--- Requirement ---
State only how many lines in the listing contain the string "inductively".

[[ Dataset content, beginning ]]

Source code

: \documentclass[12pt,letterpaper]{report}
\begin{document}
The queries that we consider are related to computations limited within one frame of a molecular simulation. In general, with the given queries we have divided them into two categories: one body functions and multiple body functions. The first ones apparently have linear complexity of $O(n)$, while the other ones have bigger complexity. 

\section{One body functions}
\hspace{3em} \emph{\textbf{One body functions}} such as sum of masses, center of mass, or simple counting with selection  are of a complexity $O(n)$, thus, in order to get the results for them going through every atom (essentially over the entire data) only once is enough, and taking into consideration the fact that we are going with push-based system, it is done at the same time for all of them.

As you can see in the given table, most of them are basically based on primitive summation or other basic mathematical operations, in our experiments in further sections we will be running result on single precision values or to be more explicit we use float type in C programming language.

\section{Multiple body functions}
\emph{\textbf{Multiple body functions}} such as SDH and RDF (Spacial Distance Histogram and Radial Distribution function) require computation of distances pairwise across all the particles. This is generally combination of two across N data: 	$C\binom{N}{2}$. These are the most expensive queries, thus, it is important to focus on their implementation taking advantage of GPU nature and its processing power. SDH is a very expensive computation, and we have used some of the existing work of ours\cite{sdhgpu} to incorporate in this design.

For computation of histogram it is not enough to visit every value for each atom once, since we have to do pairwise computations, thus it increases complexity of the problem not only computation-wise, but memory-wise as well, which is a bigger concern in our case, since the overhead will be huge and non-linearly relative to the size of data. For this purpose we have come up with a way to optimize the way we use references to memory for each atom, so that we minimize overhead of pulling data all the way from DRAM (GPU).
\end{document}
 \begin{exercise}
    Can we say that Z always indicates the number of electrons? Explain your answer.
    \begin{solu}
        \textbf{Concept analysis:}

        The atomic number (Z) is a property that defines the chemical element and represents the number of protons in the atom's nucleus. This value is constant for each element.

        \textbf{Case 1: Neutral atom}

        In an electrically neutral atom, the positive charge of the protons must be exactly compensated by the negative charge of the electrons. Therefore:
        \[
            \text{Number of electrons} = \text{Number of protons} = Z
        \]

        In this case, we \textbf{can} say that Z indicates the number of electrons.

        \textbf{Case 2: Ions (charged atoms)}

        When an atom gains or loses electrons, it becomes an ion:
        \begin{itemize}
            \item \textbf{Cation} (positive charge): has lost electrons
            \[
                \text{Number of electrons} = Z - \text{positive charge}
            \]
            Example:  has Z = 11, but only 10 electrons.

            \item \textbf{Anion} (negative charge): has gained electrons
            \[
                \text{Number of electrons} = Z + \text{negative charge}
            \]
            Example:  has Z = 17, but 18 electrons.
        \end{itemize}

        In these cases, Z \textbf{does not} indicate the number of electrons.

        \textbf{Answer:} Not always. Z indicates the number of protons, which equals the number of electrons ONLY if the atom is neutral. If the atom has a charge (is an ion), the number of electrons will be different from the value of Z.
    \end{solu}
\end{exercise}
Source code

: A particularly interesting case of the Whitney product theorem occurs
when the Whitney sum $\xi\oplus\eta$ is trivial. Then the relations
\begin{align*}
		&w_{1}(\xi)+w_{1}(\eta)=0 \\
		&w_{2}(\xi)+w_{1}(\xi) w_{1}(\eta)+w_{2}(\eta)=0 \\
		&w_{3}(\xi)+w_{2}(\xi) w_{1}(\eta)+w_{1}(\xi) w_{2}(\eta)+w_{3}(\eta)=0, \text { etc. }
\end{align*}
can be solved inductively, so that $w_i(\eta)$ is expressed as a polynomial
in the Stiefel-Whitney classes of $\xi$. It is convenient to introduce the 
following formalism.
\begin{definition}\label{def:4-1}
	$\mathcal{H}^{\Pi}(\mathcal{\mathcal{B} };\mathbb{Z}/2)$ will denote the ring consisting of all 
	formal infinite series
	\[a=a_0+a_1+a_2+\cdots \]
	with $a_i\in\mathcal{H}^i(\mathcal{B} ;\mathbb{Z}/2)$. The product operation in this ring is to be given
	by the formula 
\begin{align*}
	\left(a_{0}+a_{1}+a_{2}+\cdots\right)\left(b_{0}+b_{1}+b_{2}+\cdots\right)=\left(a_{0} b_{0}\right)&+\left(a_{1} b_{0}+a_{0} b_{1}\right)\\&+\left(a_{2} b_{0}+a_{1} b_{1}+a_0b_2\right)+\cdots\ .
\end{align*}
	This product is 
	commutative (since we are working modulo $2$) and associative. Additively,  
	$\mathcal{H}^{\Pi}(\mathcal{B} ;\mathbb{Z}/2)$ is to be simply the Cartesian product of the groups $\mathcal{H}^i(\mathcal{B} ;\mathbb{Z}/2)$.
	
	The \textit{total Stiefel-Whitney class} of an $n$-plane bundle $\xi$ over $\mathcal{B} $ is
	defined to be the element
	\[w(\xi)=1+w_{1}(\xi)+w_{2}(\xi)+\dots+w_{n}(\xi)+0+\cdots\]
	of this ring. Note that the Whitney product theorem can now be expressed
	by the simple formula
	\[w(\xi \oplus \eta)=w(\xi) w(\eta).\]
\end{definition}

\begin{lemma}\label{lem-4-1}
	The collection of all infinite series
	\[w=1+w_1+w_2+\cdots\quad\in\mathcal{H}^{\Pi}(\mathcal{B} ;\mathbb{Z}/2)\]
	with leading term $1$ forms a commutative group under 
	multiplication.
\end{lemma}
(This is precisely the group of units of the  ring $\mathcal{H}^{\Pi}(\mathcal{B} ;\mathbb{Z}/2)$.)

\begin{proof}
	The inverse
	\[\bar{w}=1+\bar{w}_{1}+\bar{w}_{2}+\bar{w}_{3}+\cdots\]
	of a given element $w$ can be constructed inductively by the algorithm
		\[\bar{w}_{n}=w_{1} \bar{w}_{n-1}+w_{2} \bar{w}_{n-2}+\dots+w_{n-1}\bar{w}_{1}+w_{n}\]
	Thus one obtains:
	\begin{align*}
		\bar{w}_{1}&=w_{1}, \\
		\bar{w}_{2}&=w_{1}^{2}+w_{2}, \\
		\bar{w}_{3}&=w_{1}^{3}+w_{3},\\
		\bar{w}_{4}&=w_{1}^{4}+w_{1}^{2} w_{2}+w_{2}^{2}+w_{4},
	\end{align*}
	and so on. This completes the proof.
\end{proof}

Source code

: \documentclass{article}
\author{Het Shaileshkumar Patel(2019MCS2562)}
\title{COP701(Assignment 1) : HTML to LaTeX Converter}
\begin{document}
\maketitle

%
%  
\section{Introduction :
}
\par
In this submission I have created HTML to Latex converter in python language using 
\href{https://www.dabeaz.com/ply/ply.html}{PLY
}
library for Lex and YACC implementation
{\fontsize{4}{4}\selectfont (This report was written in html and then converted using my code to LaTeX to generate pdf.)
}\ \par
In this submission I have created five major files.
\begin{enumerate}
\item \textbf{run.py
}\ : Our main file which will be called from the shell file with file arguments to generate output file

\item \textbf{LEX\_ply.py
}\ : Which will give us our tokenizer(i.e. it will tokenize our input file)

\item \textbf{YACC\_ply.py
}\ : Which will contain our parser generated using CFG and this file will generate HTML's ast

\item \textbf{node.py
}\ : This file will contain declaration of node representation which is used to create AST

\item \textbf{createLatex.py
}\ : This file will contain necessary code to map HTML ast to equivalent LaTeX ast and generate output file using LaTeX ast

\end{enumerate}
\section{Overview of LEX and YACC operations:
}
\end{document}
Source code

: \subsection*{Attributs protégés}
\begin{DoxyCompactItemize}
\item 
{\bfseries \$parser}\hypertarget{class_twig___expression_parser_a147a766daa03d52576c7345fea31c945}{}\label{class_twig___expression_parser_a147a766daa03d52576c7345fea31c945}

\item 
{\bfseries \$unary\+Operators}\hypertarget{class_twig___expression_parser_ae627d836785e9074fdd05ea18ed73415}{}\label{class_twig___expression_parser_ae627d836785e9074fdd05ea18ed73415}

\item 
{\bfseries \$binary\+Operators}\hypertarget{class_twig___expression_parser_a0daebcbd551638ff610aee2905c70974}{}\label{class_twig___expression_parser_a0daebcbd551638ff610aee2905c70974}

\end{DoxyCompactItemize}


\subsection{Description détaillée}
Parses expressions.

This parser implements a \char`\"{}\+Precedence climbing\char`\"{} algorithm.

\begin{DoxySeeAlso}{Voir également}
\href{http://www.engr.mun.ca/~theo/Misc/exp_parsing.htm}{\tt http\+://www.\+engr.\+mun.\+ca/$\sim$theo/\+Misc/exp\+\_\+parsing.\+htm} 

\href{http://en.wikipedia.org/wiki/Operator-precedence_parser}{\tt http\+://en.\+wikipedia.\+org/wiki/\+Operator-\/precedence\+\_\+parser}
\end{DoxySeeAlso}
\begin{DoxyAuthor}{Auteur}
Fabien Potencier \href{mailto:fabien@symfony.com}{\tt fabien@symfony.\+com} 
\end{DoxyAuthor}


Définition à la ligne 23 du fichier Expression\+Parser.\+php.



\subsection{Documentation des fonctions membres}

[[ Dataset content, end ]]

--- Answer section ---
2